Supplied entries:
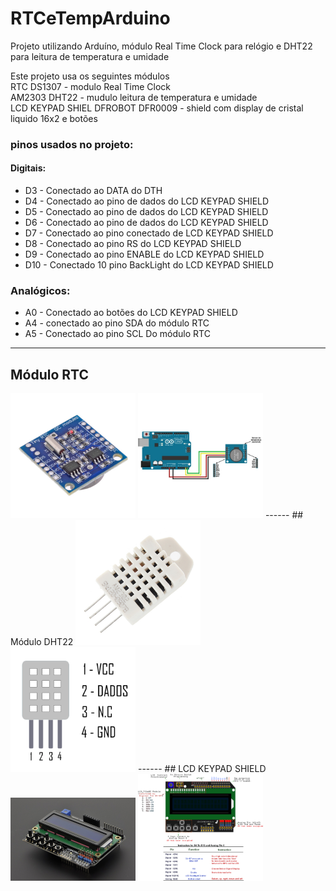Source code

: # RTCeTempArduino  
Projeto utilizando Arduíno, módulo Real Time Clock para relógio e DHT22 para leitura de temperatura e umidade


Este projeto usa os seguintes módulos  
RTC DS1307 - modulo Real Time Clock  
AM2303 DHT22 - mudulo leitura de temperatura e umidade  
LCD KEYPAD SHIEL DFROBOT DFR0009 - shield com display de cristal liquido 16x2 e botões  

### pinos usados no projeto:  
#### Digitais:
- D3 - Conectado ao DATA do DTH  
- D4 - Conectado ao pino de dados do LCD KEYPAD SHIELD  
- D5 - Conectado ao pino de dados do LCD KEYPAD SHIELD  
- D6 - Conectado ao pino de dados do LCD KEYPAD SHIELD  
- D7 - Conectado ao pino conectado de LCD KEYPAD SHIELD  
- D8 - Conectado ao pino RS do LCD KEYPAD SHIELD  
- D9 - Conectado ao pino ENABLE do LCD KEYPAD SHIELD  
- D10 - Conectado 10 pino BackLight do LCD KEYPAD SHIELD  
 
 ### Analógicos:  
 - A0 - Conectado ao botões do LCD KEYPAD SHIELD   
 - A4 - conectado ao pino SDA do módulo RTC  
 - A5 - Conectado ao pino SCL Do módulo RTC  

------
## Módulo RTC
<img src="imagens/58634_16882.jpg" alt="drawing" width="200"/>
<img src="imagens/550xN-14.jpg" alt="drawing" width="200"/>
------
## Módulo DHT22
<img src="imagens/SKU031549-.2.jpg" alt="drawing" width="200"/>
<img src="imagens/Pinagem_DHT22.png" alt="drawing" width="200"/>
------
## LCD KEYPAD SHIELD
<img src="imagens/9f6d85ab07f449260915a40d5e54d418.jpg" alt="drawing" width="200"/>
<img src="imagens/dcbe7050311b516ea93f84fa4a59e55d.png" alt="drawing" width="200"/>


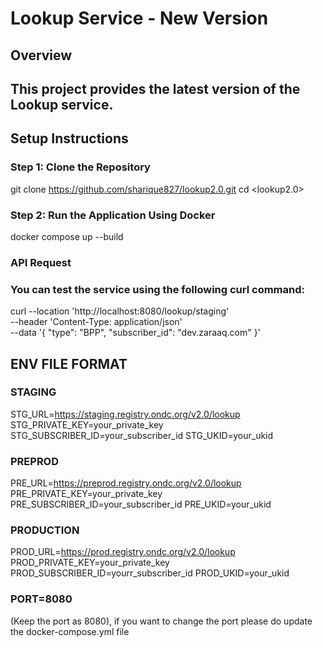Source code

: # Lookup Service - New Version

## Overview

## This project provides the latest version of the Lookup service.

## Setup Instructions

### Step 1: Clone the Repository

git clone <https://github.com/sharique827/lookup2.0.git>
cd <lookup2.0>


### Step 2: Run the Application Using Docker
docker compose up --build


### API Request

### You can test the service using the following curl command:
curl --location 'http://localhost:8080/lookup/staging' \
--header 'Content-Type: application/json' \
--data '{
    "type": "BPP",
    "subscriber_id": "dev.zaraaq.com"
}'



## ENV FILE FORMAT

### STAGING
STG_URL=https://staging.registry.ondc.org/v2.0/lookup
STG_PRIVATE_KEY=your_private_key
STG_SUBSCRIBER_ID=your_subscriber_id
STG_UKID=your_ukid


### PREPROD
PRE_URL=https://preprod.registry.ondc.org/v2.0/lookup
PRE_PRIVATE_KEY=your_private_key
PRE_SUBSCRIBER_ID=your_subscriber_id
PRE_UKID=your_ukid


### PRODUCTION
PROD_URL=https://prod.registry.ondc.org/v2.0/lookup
PROD_PRIVATE_KEY=your_private_key
PROD_SUBSCRIBER_ID=yourr_subscriber_id
PROD_UKID=your_ukid



### PORT=8080 
(Keep the port as 8080), if you want to change the port please do update the  docker-compose.yml file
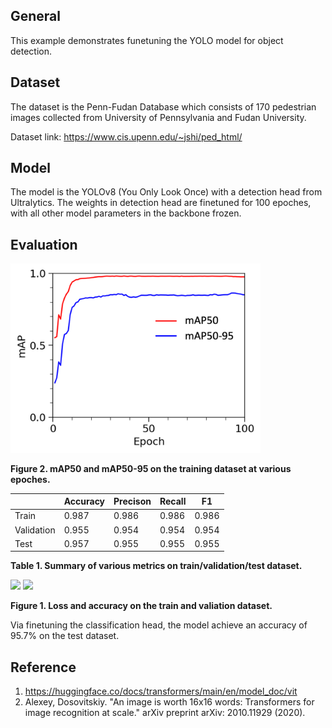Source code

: ## General
This example demonstrates funetuning the YOLO model for object detection. 

## Dataset
The dataset is the Penn-Fudan Database which consists of 170 pedestrian images collected from University of Pennsylvania and Fudan University.

Dataset link: https://www.cis.upenn.edu/~jshi/ped_html/

## Model
The model is the YOLOv8 (You Only Look Once) with a detection head from Ultralytics. The weights in detection head are finetuned for 100 epoches, with all other model parameters in the backbone frozen.

## Evaluation
<img src="figures/map.png" width="400" />

**Figure 2. mAP50 and mAP50-95 on the training dataset at various epoches.**


| | Accuracy | Precison | Recall | F1 | 
| --- | --- | --- | --- | --- |
| Train | 0.987 | 0.986 | 0.986 | 0.986 |
| Validation | 0.955 | 0.954 | 0.954 | 0.954 |
| Test | 0.957 | 0.955 | 0.955 | 0.955 |

**Table 1. Summary of various metrics on train/validation/test dataset.**

<img src="figures/train_valid_loss.png" width="400" /> <img src="figures/train_valid_acc.png" width="400" />

**Figure 1. Loss and accuracy on the train and valiation dataset.**

Via finetuning the classification head, the model achieve an accuracy of 95.7% on the test dataset.

## Reference
1. https://huggingface.co/docs/transformers/main/en/model_doc/vit
2. Alexey, Dosovitskiy. "An image is worth 16x16 words: Transformers for image recognition at scale." arXiv preprint arXiv: 2010.11929 (2020).
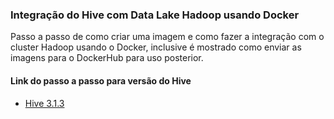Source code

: ### Integração do Hive com Data Lake Hadoop usando Docker

Passo a passo de como criar uma imagem e como fazer a integração com o cluster Hadoop usando o Docker, inclusive é mostrado como enviar as imagens para o DockerHub para uso posterior.

#### Link do passo a passo para versão do Hive

- [Hive 3.1.3](hive_3.1.3/)
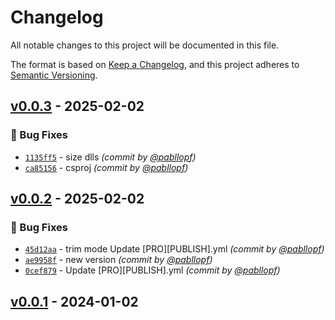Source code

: # Changelog
All notable changes to this project will be documented in this file.

The format is based on [Keep a Changelog](https://keepachangelog.com/en/1.0.0/),
and this project adheres to [Semantic Versioning](https://semver.org/spec/v2.0.0.html).

## [v0.0.3] - 2025-02-02
### :bug: Bug Fixes
- [`1135ff5`](https://github.com/pabllopf/Alis.Sample.Asteroid/commit/1135ff5ab71cdbdf69ad78d36e20c8c88a5853db) - size dlls *(commit by [@pabllopf](https://github.com/pabllopf))*
- [`ca85156`](https://github.com/pabllopf/Alis.Sample.Asteroid/commit/ca85156d18d4515f97989f1a2612d1b66c16a326) - csproj *(commit by [@pabllopf](https://github.com/pabllopf))*


## [v0.0.2] - 2025-02-02
### :bug: Bug Fixes
- [`45d12aa`](https://github.com/pabllopf/Alis.Sample.Asteroid/commit/45d12aa7efb00a49ab07ae214492e768d0f4ad49) - trim mode Update [PRO][PUBLISH].yml *(commit by [@pabllopf](https://github.com/pabllopf))*
- [`ae9958f`](https://github.com/pabllopf/Alis.Sample.Asteroid/commit/ae9958f13b83a8c9847b8fd6fdc3f8747dd4f0e9) - new version *(commit by [@pabllopf](https://github.com/pabllopf))*
- [`0cef879`](https://github.com/pabllopf/Alis.Sample.Asteroid/commit/0cef879855c0e7d14efbd021e58784f985a89eaa) - Update [PRO][PUBLISH].yml *(commit by [@pabllopf](https://github.com/pabllopf))*


## [v0.0.1] - 2024-01-02

[v0.0.1]: https://github.com/pabllopf/Alis.Sample.Flappy.Bird/compare/v0.0.0...v0.0.1
[v0.0.2]: https://github.com/pabllopf/Alis.Sample.Asteroid/compare/v0.0.1...v0.0.2
[v0.0.3]: https://github.com/pabllopf/Alis.Sample.Asteroid/compare/v0.0.2...v0.0.3
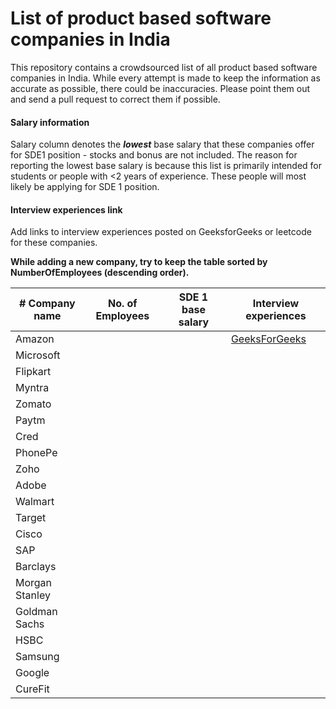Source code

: # List of product based software companies in India

This repository contains a crowdsourced list of all product based software companies in India. While every attempt is made to keep the information as accurate as possible, there could be inaccuracies. Please point them out and send a pull request to correct them if possible. 

#### Salary information 
Salary column denotes the **_lowest_** base salary that these companies offer for SDE1 position - stocks and bonus are not included. The reason for reporting the lowest base salary is because this list is primarily intended for students or people with <2 years of experience. These people will most likely be applying for SDE 1 position. 

#### Interview experiences link
Add links to interview experiences posted on GeeksforGeeks or leetcode for these companies. 

**While adding a new company, try to keep the table sorted by NumberOfEmployees (descending order).**


| # Company name | No. of Employees | SDE 1 base salary | Interview experiences | 
| --- | --- | --- | -- |
| Amazon | | | [GeeksForGeeks](https://www.geeksforgeeks.org/tag/amazon/) | 
| Microsoft | | |
| Flipkart | | |
| Myntra | | |
| Zomato | | | 
| Paytm | | | 
| Cred | | | 
| PhonePe | | | 
| Zoho | | | 
| Adobe | | | 
| Walmart | | | 
| Target | | | 
| Cisco | | | 
| SAP | | | 
| Barclays | | | 
| Morgan Stanley | | | 
| Goldman Sachs | | | 
| HSBC | | | 
| Samsung | | |
| Google | | | 
| CureFit | | | 
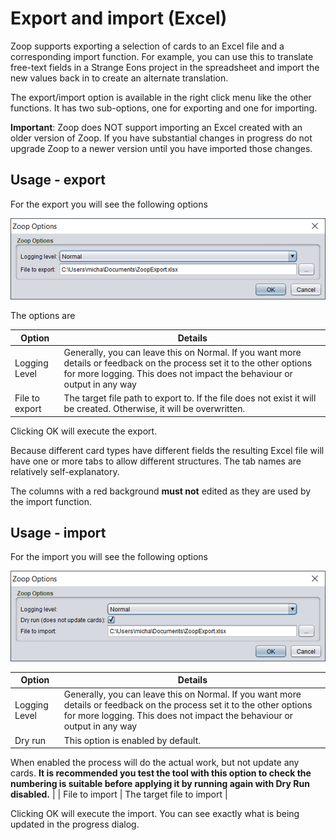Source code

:# Export and import (Excel)

Zoop supports exporting a selection of cards to an Excel file and a corresponding import function. For example, you can use this to translate free-text fields in a Strange Eons project in the spreadsheet and import the new values back in to create an alternate translation.

The export/import option is available in the right click menu like the other functions. It has two sub-options, one for exporting and one for importing.

**Important**: Zoop does NOT support importing an Excel created with an older version of Zoop. If you have substantial changes in progress do not upgrade Zoop to a newer version until you have imported those changes.

## Usage - export

For the export you will see the following options

![Export options](ExportOptions.png)

The options are

| Option | Details |
| ---- | --- |
| Logging Level | Generally, you can leave this on Normal. If you want more details or feedback on the process set it to the other options for more logging. This does not impact the behaviour or output in any way |
| File to export | The target file path to export to. If the file does not exist it will be created. Otherwise, it will be overwritten. |

Clicking OK will execute the export.

Because different card types have different fields the resulting Excel file will have one or more tabs to allow different structures. The tab names are relatively self-explanatory.

The columns with a red background **must not** edited as they are used by the import function.

## Usage - import

For the import you will see the following options

![Import options](ImportOptions.png)

| Option | Details |
| ---- | --- |
| Logging Level | Generally, you can leave this on Normal. If you want more details or feedback on the process set it to the other options for more logging. This does not impact the behaviour or output in any way |
| Dry run | This option is enabled by default.

When enabled the process will do the actual work, but not update any cards. **It is recommended you test the tool with this option to check the numbering is suitable before applying it by running again with Dry Run disabled.** |
| File to import | The target file to import |

Clicking OK will execute the import. You can see exactly what is being updated in the progress dialog.
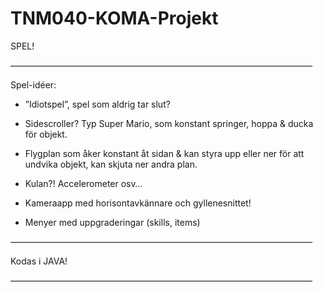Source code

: TNM040-KOMA-Projekt
===================

SPEL!

–––––––––––––––––––––––––––––––––––––––––––––––––––––––––––––––––––––

Spel-idéer:

- ”Idiotspel”, spel som aldrig tar slut?

- Sidescroller? Typ Super Mario, som konstant springer, hoppa & ducka för objekt.

- Flygplan som åker konstant åt sidan & kan styra upp eller ner för att undvika objekt, kan skjuta ner andra plan.

- Kulan?! Accelerometer osv…

- Kameraapp med horisontavkännare och gyllenesnittet!

- Menyer med uppgraderingar (skills, items)

–––––––––––––––––––––––––––––––––––––––––––––––––––––––––––––––––––––

Kodas i JAVA!

–––––––––––––––––––––––––––––––––––––––––––––––––––––––––––––––––––––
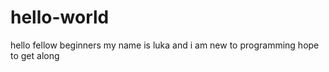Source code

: # hello-world
hello fellow beginners 
my name is luka and i am new to programming hope to get along 
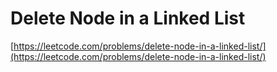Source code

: Delete Node in a Linked List
========

[https://leetcode.com/problems/delete-node-in-a-linked-list/](https://leetcode.com/problems/delete-node-in-a-linked-list/)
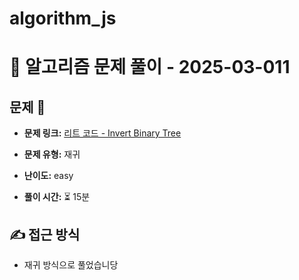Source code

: # algorithm_js

# 📝 알고리즘 문제 풀이 - 2025-03-011

## 문제 📖

- **문제 링크:** [리트 코드 - Invert Binary Tree](https://leetcode.com/problems/invert-binary-tree/description/)

- **문제 유형:** 재귀

- **난이도:** easy

- **풀이 시간:** ⏳ 15분

## ✍ 접근 방식

- 재귀 방식으로 풀었습니당
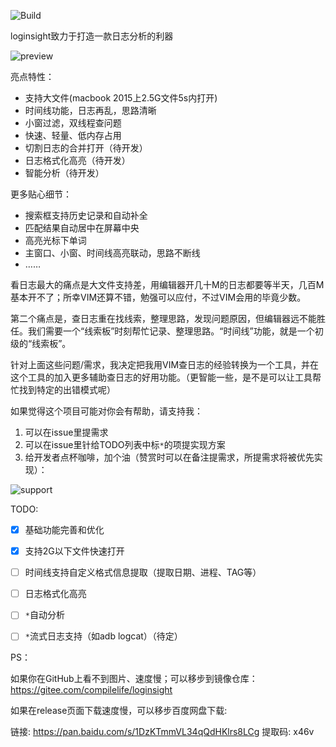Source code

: ![Build](https://github.com/compilelife/loginsight/workflows/Build/badge.svg)

loginsight致力于打造一款日志分析的利器

![preview](https://gitee.com/compilelife/loginsight/raw/master/doc/img/preview.png)

亮点特性：

- 支持大文件(macbook 2015上2.5G文件5s内打开)
- 时间线功能，日志再乱，思路清晰
- 小窗过滤，双线程查问题
- 快速、轻量、低内存占用
- 切割日志的合并打开（待开发）
- 日志格式化高亮（待开发）
- 智能分析（待开发）



更多贴心细节：

- 搜索框支持历史记录和自动补全
- 匹配结果自动居中在屏幕中央
- 高亮光标下单词
- 主窗口、小窗、时间线高亮联动，思路不断线
- ……



看日志最大的痛点是大文件支持差，用编辑器开几十M的日志都要等半天，几百M基本开不了；所幸VIM还算不错，勉强可以应付，不过VIM会用的毕竟少数。

第二个痛点是，查日志重在找线索，整理思路，发现问题原因，但编辑器远不能胜任。我们需要一个“线索板”时刻帮忙记录、整理思路。“时间线”功能，就是一个初级的“线索板”。

针对上面这些问题/需求，我决定把我用VIM查日志的经验转换为一个工具，并在这个工具的加入更多辅助查日志的好用功能。（更智能一些，是不是可以让工具帮忙找到特定的出错模式呢）



如果觉得这个项目可能对你会有帮助，请支持我：

1. 可以在issue里提需求
2. 可以在issue里针给TODO列表中标`*`的项提实现方案
3. 给开发者点杯咖啡，加个油（赞赏时可以在备注提需求，所提需求将被优先实现）：

![support](https://gitee.com/compilelife/loginsight/raw/master/doc/img/support.png)

TODO:

- [x] 基础功能完善和优化
- [x] 支持2G以下文件快速打开
- [ ] 时间线支持自定义格式信息提取（提取日期、进程、TAG等）
- [ ] 日志格式化高亮
- [ ] `*`自动分析
- [ ] `*`流式日志支持（如adb logcat）（待定）



PS：

如果你在GitHub上看不到图片、速度慢；可以移步到镜像仓库：https://gitee.com/compilelife/loginsight

如果在release页面下载速度慢，可以移步百度网盘下载:

链接: https://pan.baidu.com/s/1DzKTmmVL34qQdHKlrs8LCg 提取码: x46v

The task: With the line containing "- [ ] 日志格式化高亮" as the start and the last line of the material above as the end, copy that run of lines exactly, both ends included, and nothing more.

Result for this task:
- [ ] 日志格式化高亮
- [ ] `*`自动分析
- [ ] `*`流式日志支持（如adb logcat）（待定）



PS：

如果你在GitHub上看不到图片、速度慢；可以移步到镜像仓库：https://gitee.com/compilelife/loginsight

如果在release页面下载速度慢，可以移步百度网盘下载:

链接: https://pan.baidu.com/s/1DzKTmmVL34qQdHKlrs8LCg 提取码: x46v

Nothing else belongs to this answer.